» **Problem description**
Starting with the first line of the records, write out each line exactly until you have included the line containing "[OpenFisca](http://www.openfisca.fr/) is a".

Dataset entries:
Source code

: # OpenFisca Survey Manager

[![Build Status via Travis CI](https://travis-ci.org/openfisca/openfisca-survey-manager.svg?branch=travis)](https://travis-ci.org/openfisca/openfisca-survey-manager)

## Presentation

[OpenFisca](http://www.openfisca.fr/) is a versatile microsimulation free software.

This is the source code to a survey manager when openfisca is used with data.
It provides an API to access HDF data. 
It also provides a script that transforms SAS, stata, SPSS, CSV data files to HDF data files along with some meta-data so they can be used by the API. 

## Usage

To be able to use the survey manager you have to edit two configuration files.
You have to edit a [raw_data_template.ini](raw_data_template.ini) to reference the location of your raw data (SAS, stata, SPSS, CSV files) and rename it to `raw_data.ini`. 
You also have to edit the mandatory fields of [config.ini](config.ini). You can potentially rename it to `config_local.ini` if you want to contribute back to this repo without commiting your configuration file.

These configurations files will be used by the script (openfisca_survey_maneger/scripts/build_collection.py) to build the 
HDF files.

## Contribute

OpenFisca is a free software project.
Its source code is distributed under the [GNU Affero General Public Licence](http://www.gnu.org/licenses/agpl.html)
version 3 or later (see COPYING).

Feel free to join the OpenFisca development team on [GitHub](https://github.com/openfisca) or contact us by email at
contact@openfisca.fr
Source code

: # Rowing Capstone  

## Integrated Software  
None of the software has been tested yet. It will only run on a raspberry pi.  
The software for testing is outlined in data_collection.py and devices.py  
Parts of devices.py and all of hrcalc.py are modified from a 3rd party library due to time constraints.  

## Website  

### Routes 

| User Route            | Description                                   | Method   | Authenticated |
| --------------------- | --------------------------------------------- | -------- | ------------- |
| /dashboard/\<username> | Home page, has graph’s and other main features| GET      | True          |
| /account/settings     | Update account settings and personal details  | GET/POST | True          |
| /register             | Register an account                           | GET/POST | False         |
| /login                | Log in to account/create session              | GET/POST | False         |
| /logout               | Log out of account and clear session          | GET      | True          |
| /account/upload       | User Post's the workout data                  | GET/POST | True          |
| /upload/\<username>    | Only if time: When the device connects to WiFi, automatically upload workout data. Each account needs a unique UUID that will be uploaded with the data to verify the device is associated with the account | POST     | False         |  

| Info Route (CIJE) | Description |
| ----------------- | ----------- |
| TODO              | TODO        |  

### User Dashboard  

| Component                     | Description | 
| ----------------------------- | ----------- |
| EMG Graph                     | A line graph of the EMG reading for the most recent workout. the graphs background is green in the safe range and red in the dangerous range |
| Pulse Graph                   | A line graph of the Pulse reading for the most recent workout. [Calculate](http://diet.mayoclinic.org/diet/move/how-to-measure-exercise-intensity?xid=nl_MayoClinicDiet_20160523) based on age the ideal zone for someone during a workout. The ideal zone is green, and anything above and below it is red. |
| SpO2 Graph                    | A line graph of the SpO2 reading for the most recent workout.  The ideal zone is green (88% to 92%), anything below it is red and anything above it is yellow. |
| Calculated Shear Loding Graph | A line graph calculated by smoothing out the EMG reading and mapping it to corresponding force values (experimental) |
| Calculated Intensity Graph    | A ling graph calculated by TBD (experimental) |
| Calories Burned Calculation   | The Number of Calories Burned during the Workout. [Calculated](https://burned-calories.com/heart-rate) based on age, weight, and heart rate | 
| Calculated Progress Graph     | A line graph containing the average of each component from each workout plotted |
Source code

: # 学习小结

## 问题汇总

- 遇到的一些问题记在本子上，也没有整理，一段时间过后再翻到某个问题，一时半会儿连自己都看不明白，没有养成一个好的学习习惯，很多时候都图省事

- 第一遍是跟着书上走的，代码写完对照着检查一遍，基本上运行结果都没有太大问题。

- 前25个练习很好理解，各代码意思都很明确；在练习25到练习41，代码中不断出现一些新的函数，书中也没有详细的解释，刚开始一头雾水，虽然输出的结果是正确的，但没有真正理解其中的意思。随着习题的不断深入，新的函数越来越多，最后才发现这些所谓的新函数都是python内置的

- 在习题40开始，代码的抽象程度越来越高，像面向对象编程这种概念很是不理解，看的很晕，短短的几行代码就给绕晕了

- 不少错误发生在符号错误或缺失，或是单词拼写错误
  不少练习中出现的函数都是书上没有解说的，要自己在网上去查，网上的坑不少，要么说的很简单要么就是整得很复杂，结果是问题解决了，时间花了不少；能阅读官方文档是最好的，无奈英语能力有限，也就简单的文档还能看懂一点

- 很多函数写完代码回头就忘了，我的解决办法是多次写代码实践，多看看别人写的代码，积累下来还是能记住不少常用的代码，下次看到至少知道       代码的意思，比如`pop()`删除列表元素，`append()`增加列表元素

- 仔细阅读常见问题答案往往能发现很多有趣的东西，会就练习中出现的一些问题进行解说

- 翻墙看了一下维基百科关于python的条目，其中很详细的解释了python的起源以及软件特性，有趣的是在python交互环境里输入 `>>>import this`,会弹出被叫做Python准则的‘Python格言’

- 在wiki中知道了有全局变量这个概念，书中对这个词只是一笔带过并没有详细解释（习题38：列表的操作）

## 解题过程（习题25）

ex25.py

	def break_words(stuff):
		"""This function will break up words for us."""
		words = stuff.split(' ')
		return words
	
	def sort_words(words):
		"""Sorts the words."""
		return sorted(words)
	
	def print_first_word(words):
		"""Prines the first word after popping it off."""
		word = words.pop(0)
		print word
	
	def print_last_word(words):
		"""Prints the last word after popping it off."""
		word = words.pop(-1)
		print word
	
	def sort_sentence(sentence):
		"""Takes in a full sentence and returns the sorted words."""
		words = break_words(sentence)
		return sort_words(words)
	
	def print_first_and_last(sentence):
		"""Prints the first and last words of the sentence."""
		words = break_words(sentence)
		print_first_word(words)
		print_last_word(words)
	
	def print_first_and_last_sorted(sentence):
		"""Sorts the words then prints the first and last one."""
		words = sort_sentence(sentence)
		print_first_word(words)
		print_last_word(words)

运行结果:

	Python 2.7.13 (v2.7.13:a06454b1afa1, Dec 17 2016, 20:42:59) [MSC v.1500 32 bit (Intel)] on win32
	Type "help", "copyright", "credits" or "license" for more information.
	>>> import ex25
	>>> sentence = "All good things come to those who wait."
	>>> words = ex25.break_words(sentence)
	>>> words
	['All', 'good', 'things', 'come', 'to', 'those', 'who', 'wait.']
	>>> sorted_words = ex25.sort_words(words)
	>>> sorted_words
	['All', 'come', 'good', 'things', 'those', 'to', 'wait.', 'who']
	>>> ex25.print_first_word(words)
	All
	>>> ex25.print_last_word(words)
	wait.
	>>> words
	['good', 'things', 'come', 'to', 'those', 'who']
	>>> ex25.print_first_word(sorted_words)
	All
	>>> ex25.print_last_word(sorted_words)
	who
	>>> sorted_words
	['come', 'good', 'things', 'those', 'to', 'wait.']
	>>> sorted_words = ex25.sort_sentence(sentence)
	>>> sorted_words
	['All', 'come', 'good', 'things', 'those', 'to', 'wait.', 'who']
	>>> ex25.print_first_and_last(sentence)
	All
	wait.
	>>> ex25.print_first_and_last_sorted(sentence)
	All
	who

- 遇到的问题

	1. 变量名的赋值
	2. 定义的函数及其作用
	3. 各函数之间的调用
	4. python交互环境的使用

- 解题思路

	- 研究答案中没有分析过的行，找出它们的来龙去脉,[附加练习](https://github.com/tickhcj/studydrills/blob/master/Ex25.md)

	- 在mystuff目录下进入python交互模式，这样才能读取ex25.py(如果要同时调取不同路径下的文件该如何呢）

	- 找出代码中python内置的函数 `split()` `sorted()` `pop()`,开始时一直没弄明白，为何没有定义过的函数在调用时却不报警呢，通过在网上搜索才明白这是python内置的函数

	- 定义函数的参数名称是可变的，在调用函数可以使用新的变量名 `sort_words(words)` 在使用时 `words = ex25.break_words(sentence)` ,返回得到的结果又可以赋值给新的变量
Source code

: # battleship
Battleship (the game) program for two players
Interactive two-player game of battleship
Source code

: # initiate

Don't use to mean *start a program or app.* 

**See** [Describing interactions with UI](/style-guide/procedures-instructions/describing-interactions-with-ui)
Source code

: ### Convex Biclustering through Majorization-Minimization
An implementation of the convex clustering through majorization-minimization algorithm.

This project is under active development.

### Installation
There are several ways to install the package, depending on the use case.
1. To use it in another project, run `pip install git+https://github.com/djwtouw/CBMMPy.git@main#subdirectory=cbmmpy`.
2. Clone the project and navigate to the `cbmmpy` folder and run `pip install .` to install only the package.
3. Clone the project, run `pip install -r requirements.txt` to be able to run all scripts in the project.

» **Response box**
Source code

: # OpenFisca Survey Manager

[![Build Status via Travis CI](https://travis-ci.org/openfisca/openfisca-survey-manager.svg?branch=travis)](https://travis-ci.org/openfisca/openfisca-survey-manager)

## Presentation

[OpenFisca](http://www.openfisca.fr/) is a versatile microsimulation free software.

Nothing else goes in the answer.